Textes et dispositions applicables

La convention de coopération est visée par l’article L. 6134-1 du Code de la santé publique qui dispose :

« Dans le cadre des missions qui leur sont imparties et dans les conditions définies par voie réglementaire, les établissements publics de santé peuvent participer à des actions de coopération, y compris internationales, avec des personnes de droit public et privé. Pour la poursuite de ces actions, ils peuvent signer des conventions, participer à des groupements d'intérêt public, des groupements d'intérêt économique ou des groupements de coopération sanitaire ou constituer entre eux des fédérations médicales interhospitalières.

Pour les actions de coopération internationale, les établissements publics de santé peuvent également signer des conventions avec des personnes de droit public et privé, dans le respect des engagements internationaux souscrits par l'Etat français. »

Il existe des dispositions réglementaires qui ne concernent que les conventions de coopération internationale.

Dans le domaine social et médico-social, la convention de coopération est visée par l’article L. 312-7 du CASF :

« Afin de favoriser leur coordination, leur complémentarité et garantir la continuité des prises en charge et de l'accompagnement, notamment dans le cadre de réseaux sociaux ou médico-sociaux coordonnés, les établissements et services mentionnés à l'article L. 312-1 ou les personnes physiques ou morales qui peuvent être gestionnaires au sens de l'article L. 311-1 ainsi que les personnes morales ou physiques concourant à la réalisation de leurs missions peuvent :

1° Conclure des conventions entre eux, avec des établissements de santé ou avec des établissements publics locaux d'enseignement et des établissements d'enseignement privés ;(…) ».
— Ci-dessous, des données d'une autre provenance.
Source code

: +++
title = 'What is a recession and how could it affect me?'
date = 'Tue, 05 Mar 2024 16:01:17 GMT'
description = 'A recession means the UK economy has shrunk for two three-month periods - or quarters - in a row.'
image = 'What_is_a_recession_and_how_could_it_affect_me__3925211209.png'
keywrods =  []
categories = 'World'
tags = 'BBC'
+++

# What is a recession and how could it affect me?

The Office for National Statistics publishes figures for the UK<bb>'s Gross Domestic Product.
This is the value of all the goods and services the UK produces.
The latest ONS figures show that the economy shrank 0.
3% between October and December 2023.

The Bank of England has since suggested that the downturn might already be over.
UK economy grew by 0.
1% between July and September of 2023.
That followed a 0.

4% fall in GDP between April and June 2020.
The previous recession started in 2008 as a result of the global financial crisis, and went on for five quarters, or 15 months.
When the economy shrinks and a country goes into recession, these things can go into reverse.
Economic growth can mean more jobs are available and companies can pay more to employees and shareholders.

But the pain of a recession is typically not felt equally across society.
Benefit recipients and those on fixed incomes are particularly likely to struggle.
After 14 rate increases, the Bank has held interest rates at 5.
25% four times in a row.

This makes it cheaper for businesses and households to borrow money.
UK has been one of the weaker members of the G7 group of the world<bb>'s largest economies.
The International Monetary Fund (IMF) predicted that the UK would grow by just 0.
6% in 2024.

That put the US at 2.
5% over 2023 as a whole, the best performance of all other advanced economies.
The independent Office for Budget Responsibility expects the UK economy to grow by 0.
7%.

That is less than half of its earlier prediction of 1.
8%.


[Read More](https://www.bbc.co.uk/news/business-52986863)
En revanche, il n’existe aucune disposition réglementaire relative aux conventions de coopération nationale entre établissements de santé, sociaux ou médico-sociaux.

Le principe de liberté contractuelle s’applique entre les parties dans les limites des dispositions impératives applicables aux établissements publics ou privés sanitaires, sociaux ou médico-sociaux et aux professionnels de santé.
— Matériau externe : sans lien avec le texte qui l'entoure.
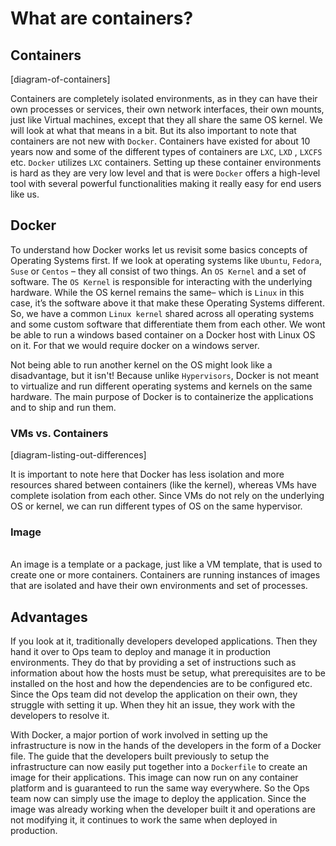 # What are containers?

## Containers

\[diagram-of-containers]

Containers are completely isolated environments, as in they can have their own processes or services, their own network interfaces, their own mounts, just like Virtual machines, except that they all share the same OS kernel. We will look at what that means in a bit. But its also important to note that containers are not new with `Docker`. Containers have existed for about 10 years now and some of the different types of containers are `LXC`, `LXD` , `LXCFS` etc. `Docker` utilizes `LXC` containers. Setting up these container environments is hard as they are very low level and that is were `Docker` offers a high-level tool with several powerful functionalities making it really easy for end users like us.

## Docker

To understand how Docker works let us revisit some basics concepts of Operating Systems first. If we look at operating systems like `Ubuntu`, `Fedora`, `Suse` or `Centos` – they all consist of two things. An `OS Kernel` and a set of software. The `OS Kernel` is responsible for interacting with the underlying hardware. While the OS kernel remains the same– which is `Linux` in this case, it’s the software above it that make these Operating Systems different. So, we have a common `Linux kernel` shared across all operating systems and some custom software that differentiate them from each other. We wont be able to run a windows based container on a Docker host with Linux OS on it. For that we would require docker on a windows server.

Not being able to run another kernel on the OS might look like a disadvantage, but it isn't! Because unlike `Hypervisors`, Docker is not meant to virtualize and run different operating systems and kernels on the same hardware. The main purpose of Docker is to containerize the applications and to ship and run them.

### VMs vs. Containers

\[diagram-listing-out-differences]

It is important to note here that Docker has less isolation and more resources shared between containers (like the kernel), whereas VMs have complete isolation from each other. Since VMs do not rely on the underlying OS or kernel, we can run different types of OS on the same hypervisor.

### Image

\
An image is a template or a package, just like a VM template, that is used to create one or more containers. Containers are running instances of images that are isolated and have their own environments and set of processes.

## Advantages

If you look at it, traditionally developers developed applications. Then they hand it over to Ops team to deploy and manage it in production environments. They do that by providing a set of instructions such as information about how the hosts must be setup, what prerequisites are to be installed on the host and how the dependencies are to be configured etc. Since the Ops team did not develop the application on their own, they struggle with setting it up. When they hit an issue, they work with the developers to resolve it.

With Docker, a major portion of work involved in setting up the infrastructure is now in the hands of the developers in the form of a Docker file. The guide that the developers built previously to setup the infrastructure can now easily put together into a `Dockerfile` to create an image for their applications. This image can now run on any container platform and is guaranteed to run the same way everywhere. So the Ops team now can simply use the image to deploy the application. Since the image was already working when the developer built it and operations are not modifying it, it continues to work the same when deployed in production.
Par ailleurs, il existe des formes spécifiques de coopération conventionnelle définies dans le Code de la santé publique :

  • Coopération entre établissements publics de santé dans le cadre des CHT (article L. 6132-1 du Code de santé publique) ;
  • Coopération entre établissements publics de santé et les professionnels de santé libéraux (article L. 6146-2 du Code de la santé publique) pour un exercice libéral au sein de l’établissement public de santé ;
  • Coopération entre établissements publics de santé et professionnels de santé non hospitaliers pour la participation aux missions de services publics (article L. 6112-4 du Code de santé publique) ;
  • Coopération entre établissements de santé dans le cadre des réseaux de santé (article D. 6321-5 du Code de la santé publique).

 

Objet de la coopération

L’objet d’une coopération conventionnelle n’est pas limitativement défini par la loi.

Il peut porter sur diverses activités, telles que des activités de soins, prestations sociales ou médico-sociales, des équipements matériels lourds, du temps médical et non médical partagé (convention individuelle d’exercice à temps partagé), des systèmes d’information… L’objet doit être précisément défini dans la convention.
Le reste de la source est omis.